We might assume that movies from the early Sixties onward would reflect women’s uncertainties about their new options. But Hollywood instead stuck closely to its old formulas. When Sex and the Single Girl became a movie in 1964, it was less an exploration of female sexuality than Doris Day redux. A pretty but vacuous Natalie Wood portrayed Helen Gurley Brown, who in the screen version is a psychologist as well as a best-selling author. Her notoriety has led a scandal rag to accuse her of being a “twenty-three-year-old virgin.” Little does she know that a new patient (Tony Curtis) is both a cad and a snooping journalist determined to pin down an answer to a key question: “Does she or doesn’t she?”

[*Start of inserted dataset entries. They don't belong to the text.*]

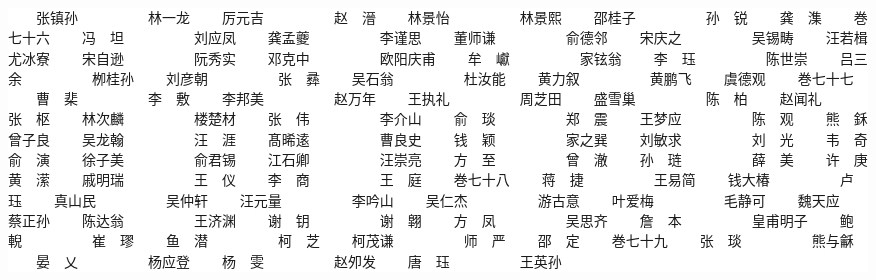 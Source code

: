 　　张镇孙　　　　　林一龙
　　厉元吉　　　　　赵　溍
　　林景怡　　　　　林景熙
　　邵桂子　　　　　孙　锐
　　龚　潗
　　巻七十六
　　冯　坦　　　　　刘应凤
　　龚孟夔　　　　　李谨思
　　董师谦　　　　　俞德邻
　　宋庆之　　　　　吴锡畴
　　汪若楫　　　　　尤冰寮
　　宋自逊　　　　　阮秀实
　　邓克中　　　　　欧阳庆甫
　　牟　巘　　　　　家铉翁
　　李　珏　　　　　陈世崇
　　吕三余　　　　　栁桂孙
　　刘彦朝　　　　　张　彞
　　吴石翁　　　　　杜汝能
　　黄力叙　　　　　黄鹏飞
　　虞德观
　　巻七十七
　　曹　棐　　　　　李　敷
　　李邦美　　　　　赵万年
　　王执礼　　　　　周芝田
　　盛雪巢　　　　　陈　柏
　　赵闻礼　　　　　张　枢
　　林次麟　　　　　楼楚材
　　张　伟　　　　　李介山
　　俞　琰　　　　　郑　震
　　王梦应　　　　　陈　观
　　熊　鉌　　　　　曾子良
　　吴龙翰　　　　　汪　涯
　　髙晞逺　　　　　曹良史
　　钱　颖　　　　　家之巽
　　刘敏求　　　　　刘　光
　　韦　奇　　　　　俞　演
　　徐子美　　　　　俞君锡
　　江石卿　　　　　汪崇亮
　　方　至　　　　　曾　澈
　　孙　琏　　　　　薛　美
　　许　庚　　　　　黄　潆
　　戚明瑞　　　　　王　仪
　　李　商　　　　　王　庭
　　巻七十八
　　蒋　捷　　　　　王易简
　　钱大椿　　　　　卢　珏
　　真山民　　　　　吴仲轩
　　汪元量　　　　　李吟山
　　吴仁杰　　　　　游古意
　　叶爱梅　　　　　毛静可
　　魏天应　　　　　蔡正孙
　　陈达翁　　　　　王济渊
　　谢　钥　　　　　谢　翺
　　方　凤　　　　　吴思齐
　　詹　本　　　　　皇甫明子
　　鲍　輗　　　　　崔　璆
　　鱼　潜　　　　　柯　芝
　　柯茂谦　　　　　师　严
　　邵　定
　　巻七十九
　　张　琰　　　　　熊与龢
　　晏　乂　　　　　杨应登
　　杨　雯　　　　　赵夘发
　　唐　珏　　　　　王英孙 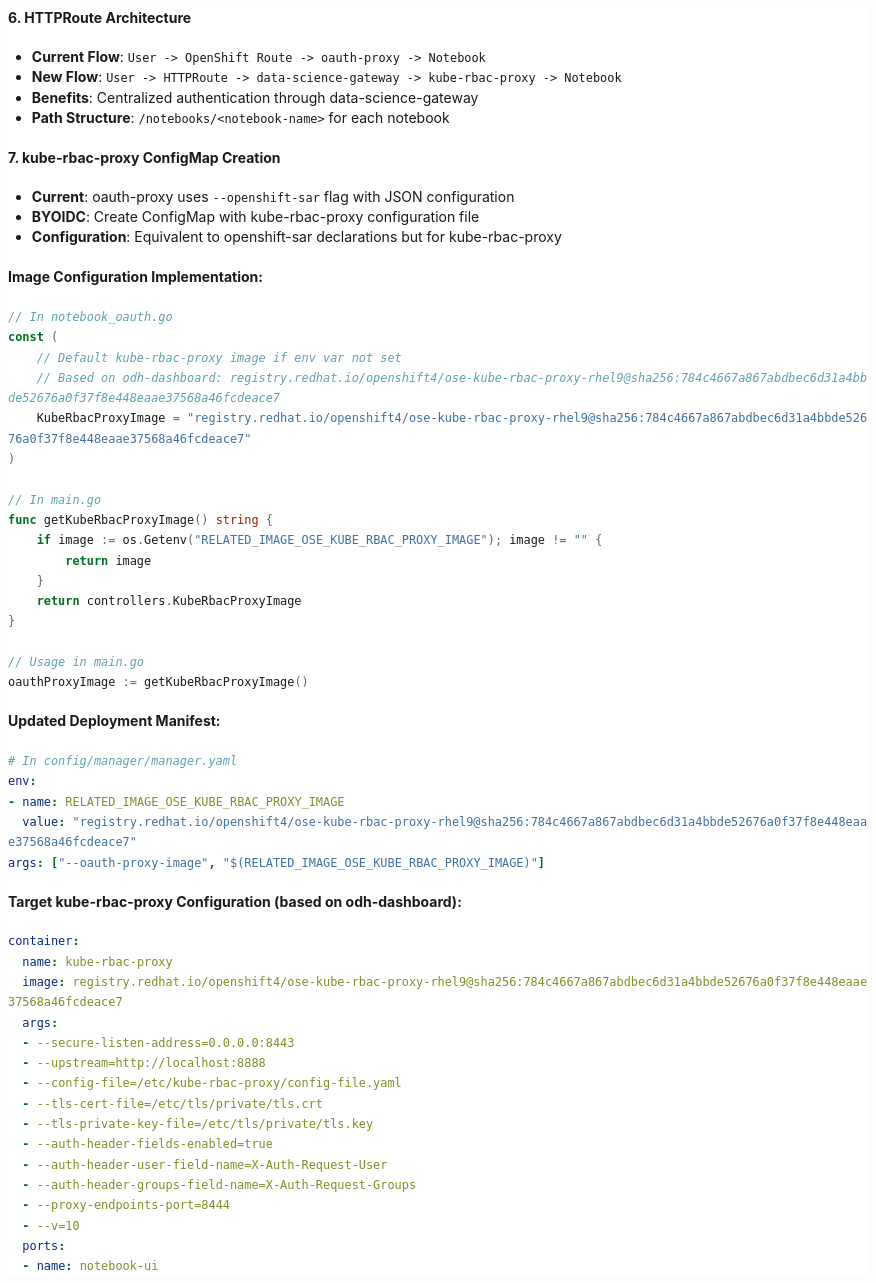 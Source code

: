 #### 6. **HTTPRoute Architecture**
- **Current Flow**: `User -> OpenShift Route -> oauth-proxy -> Notebook`
- **New Flow**: `User -> HTTPRoute -> data-science-gateway -> kube-rbac-proxy -> Notebook`
- **Benefits**: Centralized authentication through data-science-gateway
- **Path Structure**: `/notebooks/<notebook-name>` for each notebook

#### 7. **kube-rbac-proxy ConfigMap Creation**
- **Current**: oauth-proxy uses `--openshift-sar` flag with JSON configuration
- **BYOIDC**: Create ConfigMap with kube-rbac-proxy configuration file
- **Configuration**: Equivalent to openshift-sar declarations but for kube-rbac-proxy

#### Image Configuration Implementation:
```go
// In notebook_oauth.go
const (
    // Default kube-rbac-proxy image if env var not set
    // Based on odh-dashboard: registry.redhat.io/openshift4/ose-kube-rbac-proxy-rhel9@sha256:784c4667a867abdbec6d31a4bbde52676a0f37f8e448eaae37568a46fcdeace7
    KubeRbacProxyImage = "registry.redhat.io/openshift4/ose-kube-rbac-proxy-rhel9@sha256:784c4667a867abdbec6d31a4bbde52676a0f37f8e448eaae37568a46fcdeace7"
)

// In main.go
func getKubeRbacProxyImage() string {
    if image := os.Getenv("RELATED_IMAGE_OSE_KUBE_RBAC_PROXY_IMAGE"); image != "" {
        return image
    }
    return controllers.KubeRbacProxyImage
}

// Usage in main.go
oauthProxyImage := getKubeRbacProxyImage()
```

#### Updated Deployment Manifest:
```yaml
# In config/manager/manager.yaml
env:
- name: RELATED_IMAGE_OSE_KUBE_RBAC_PROXY_IMAGE
  value: "registry.redhat.io/openshift4/ose-kube-rbac-proxy-rhel9@sha256:784c4667a867abdbec6d31a4bbde52676a0f37f8e448eaae37568a46fcdeace7"
args: ["--oauth-proxy-image", "$(RELATED_IMAGE_OSE_KUBE_RBAC_PROXY_IMAGE)"]
```

#### Target kube-rbac-proxy Configuration (based on odh-dashboard):
```yaml
container:
  name: kube-rbac-proxy
  image: registry.redhat.io/openshift4/ose-kube-rbac-proxy-rhel9@sha256:784c4667a867abdbec6d31a4bbde52676a0f37f8e448eaae37568a46fcdeace7
  args:
  - --secure-listen-address=0.0.0.0:8443
  - --upstream=http://localhost:8888
  - --config-file=/etc/kube-rbac-proxy/config-file.yaml
  - --tls-cert-file=/etc/tls/private/tls.crt
  - --tls-private-key-file=/etc/tls/private/tls.key
  - --auth-header-fields-enabled=true
  - --auth-header-user-field-name=X-Auth-Request-User
  - --auth-header-groups-field-name=X-Auth-Request-Groups
  - --proxy-endpoints-port=8444
  - --v=10
  ports:
  - name: notebook-ui
```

Sex and the Single Girl steals shamelessly from 1961’s Lover Come Back. Like Doris Day, Wood dresses in gleaming white to emphasize her innocence. (She also combines crisp white with stark black, thus resembling a human Rorschach test. Only in the film’s last scene, as a woman in love, does she switch to feminine, flowing peach hues.) Like Rock Hudson, Curtis pretends to be sexually insecure and turns to Wood for help. As her infatuation with him grows, she may spout both psychological jargon and feminist rhetoric —- “When I do get married, it’s not going to be for love or sex or romance. I can get all of those things outside of marriage, just as easily as you can” —- but in fact the movie firmly endorses a double standard. By the end of the film he’s proposing, and she’s talking about giving up her career. At a time when American females were beginning to separate the idea of sex from matrimony, Sex and the Single Girl sticks to the old notion that the business of women is to get married. As the film’s catchy theme song tells us, the single girl who plays her cards right, sexually speaking, will find “that suddenly she’s not single anymore.”

5 comments:

  1. What a crazy time the 60's were in cinema - at the one end you have movies like this and Where the Boys Are and Lover Come Back, which so desperately want to break the bonds of staid cinema but don't, in the end. At the other end you have movies like Easy Rider, The Graduate, Look Who's Coming to Dinner - all in less than ten years. Amazing!

    I haven't seen Sex and the Single Girl. In all honesty, I probably won't. I do appreciate you letting me in on it - and this post is a nice remembrance of Helen Gurley Brown - who certainly gave the rag of life a good wring - making it to 90 before moving on! Now that's a long life! I hope she enjoyed every second of it! Cheers, Ms. Gray!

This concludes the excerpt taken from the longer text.